The unspeakable is much more common than it appears. In Euclid’s geometry, there are two kinds of numbers– the rational and the irrational. The rational are, by definition, those that can be put in relation to each other: 1, 2, 1/2, A x B, and their kin. We reason and define by putting things in relation. The irrational numbers are all the rest, and they can barely be identified, much less reasoned about.

And all real things are irrational. Reality can never be precisely measured, identified, or put in relation. It is nameless. It is only the abstractions that we create around real things which are rational. By naming the world, we create a parallel universe of things about which we can reason.

In the real world, there are no races, fathers, chairs, crimes, or companies. Any mode of identifying them will fail due to ambiguities in its internal definitions, application to all elements of the class, and application to the same object over time and space. Try it. Language itself is founded in the irrational, and all of our words (mathematical concepts excepting) are ultimately undefinable. The abstractions we make, no matter how sensible, are founded in the unspeakable, so their use necessarily lends itself to misunderstanding.

But language is not the extrapolation of definitions, although that’s how we describe it. The political boundaries of our conceptual world are infinitely fine– a fractal landscape– as well as fuzzy: they cannot be measured, because they are irrational. The structure of the meaning of words is founded on every level in irrationality.
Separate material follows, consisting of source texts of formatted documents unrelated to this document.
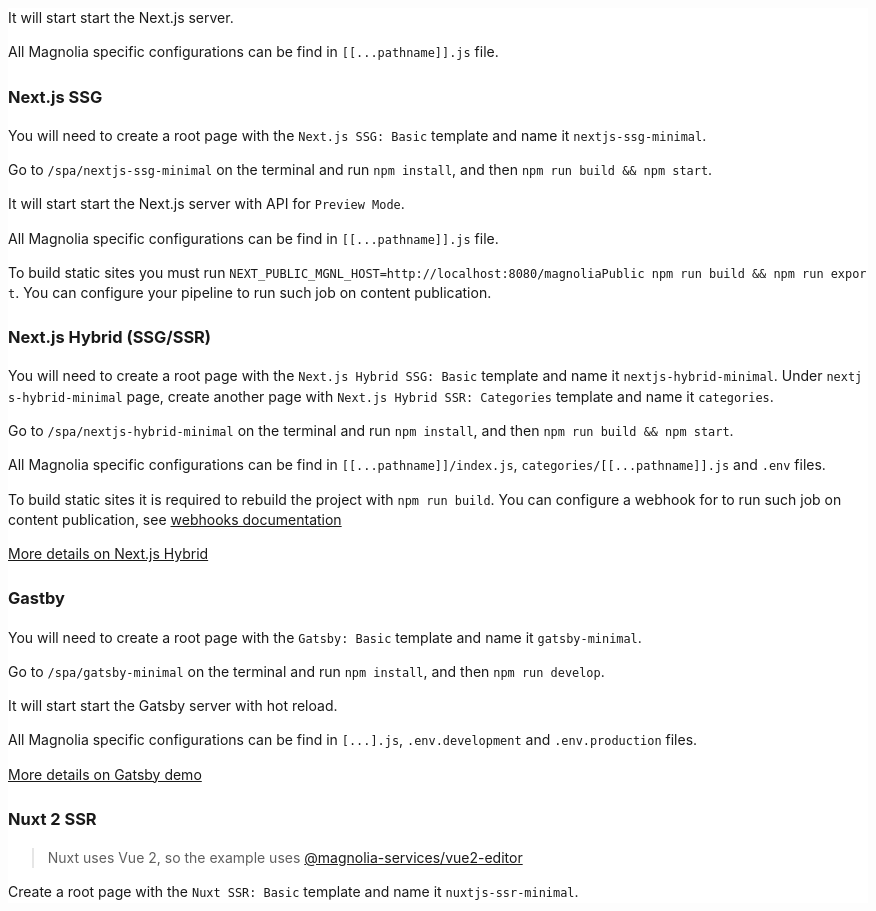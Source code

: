 It will start start the Next.js server.

All Magnolia specific configurations can be find in `[[...pathname]].js` file.

### Next.js SSG

You will need to create a root page with the `Next.js SSG: Basic` template and name it `nextjs-ssg-minimal`.

Go to `/spa/nextjs-ssg-minimal` on the terminal and run `npm install`, and then `npm run build && npm start`.

It will start start the Next.js server with API for `Preview Mode`.

All Magnolia specific configurations can be find in `[[...pathname]].js` file.

To build static sites you must run `NEXT_PUBLIC_MGNL_HOST=http://localhost:8080/magnoliaPublic npm run build && npm run export`. You can configure your pipeline to run such job on content publication.

### Next.js Hybrid (SSG/SSR)

You will need to create a root page with the `Next.js Hybrid SSG: Basic` template and name it `nextjs-hybrid-minimal`.
Under `nextjs-hybrid-minimal` page, create another page with `Next.js Hybrid SSR: Categories` template and name it `categories`.

Go to `/spa/nextjs-hybrid-minimal` on the terminal and run `npm install`, and then `npm run build && npm start`.

All Magnolia specific configurations can be find in `[[...pathname]]/index.js`, `categories/[[...pathname]].js` and `.env` files.

To build static sites it is required to rebuild the project with `npm run build`. You can configure a webhook for to run such job on content publication, see [webhooks documentation](https://docs.magnolia-cms.com/product-docs/6.2/Features/Webhooks.html)

[More details on Next.js Hybrid](/spa/nextjs-hybrid-minimal/README.md)

### Gastby

You will need to create a root page with the `Gatsby: Basic` template and name it `gatsby-minimal`.

Go to `/spa/gatsby-minimal` on the terminal and run `npm install`, and then `npm run develop`.

It will start start the Gatsby server with hot reload.

All Magnolia specific configurations can be find in `[...].js`, `.env.development` and `.env.production` files.

[More details on Gatsby demo](/spa/gatbsy-minimal/README.md)

### Nuxt 2 SSR

> Nuxt uses Vue 2, so the example uses [@magnolia-services/vue2-editor](https://www.npmjs.com/package/@magnolia-services/vue2-editor)

Create a root page with the `Nuxt SSR: Basic` template and name it `nuxtjs-ssr-minimal`.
It is exactly this irrationality that gives language its strength and makes communication possible.

What is said is only the tip of the communication iceberg. In person, we communicate on many levels simultaneously– through body language, voice tone, and reaction– but an isomorphic wealth is available in text (though, with more opportunity for miscommunication because there’s just less of it). The words we choose represent so much more than what they state.

That deeper communication is registered subconscious level. Cognitively, every word evokes a world of associations. We actually each contain many distinct worlds of names, which interact, exchange, rise, and fall (see “Don’t Think of an Elephant”). Every utterance carries with it a reflection of the world from which it was spoken, and the greatest effect of an utterance is to evoke that world within us.

All true communication is subconscious, and consists of this evoking of worlds. While the conscious mind is rational and name-bound, the unconscious mind is at least equally powerful but irrational.

The communications of the subconscious mind are exactly those things that are left unsaid. These are below the consciousness, so we don’t think to express them consciously. They nonetheless are expressed, albeit in the form, rather than the content, of our expressions. My favorite book on this is “Training Trances: Multi-Level Communication in Therapy and Training”.

Then how do we ensure good communication? Without dismissing the studies of rhetoric, neuro-linguistics, and therapy, all of which are effective ways to improve both conscious and subconscious communication, the most effective way to improve communication is to cultivate a sound subconscious mind. If your deepest believes, presumptions, and world-view are solid, that will be communicated.

In polyscriptivism, we can say that subconscious communication is concerned with communicating gods, rather than facts. Good communication comes from forming good relationships with the gods, so your subconscious has something to communicate. Only that can empower our words with sound meaning.

Life is a mystery, because it too is irrational. No amount of naming will make it any less mysterious. But, by seeking out our personal Tao, we can face that mystery with confidence, and communicate it with hope of a clearer meaning.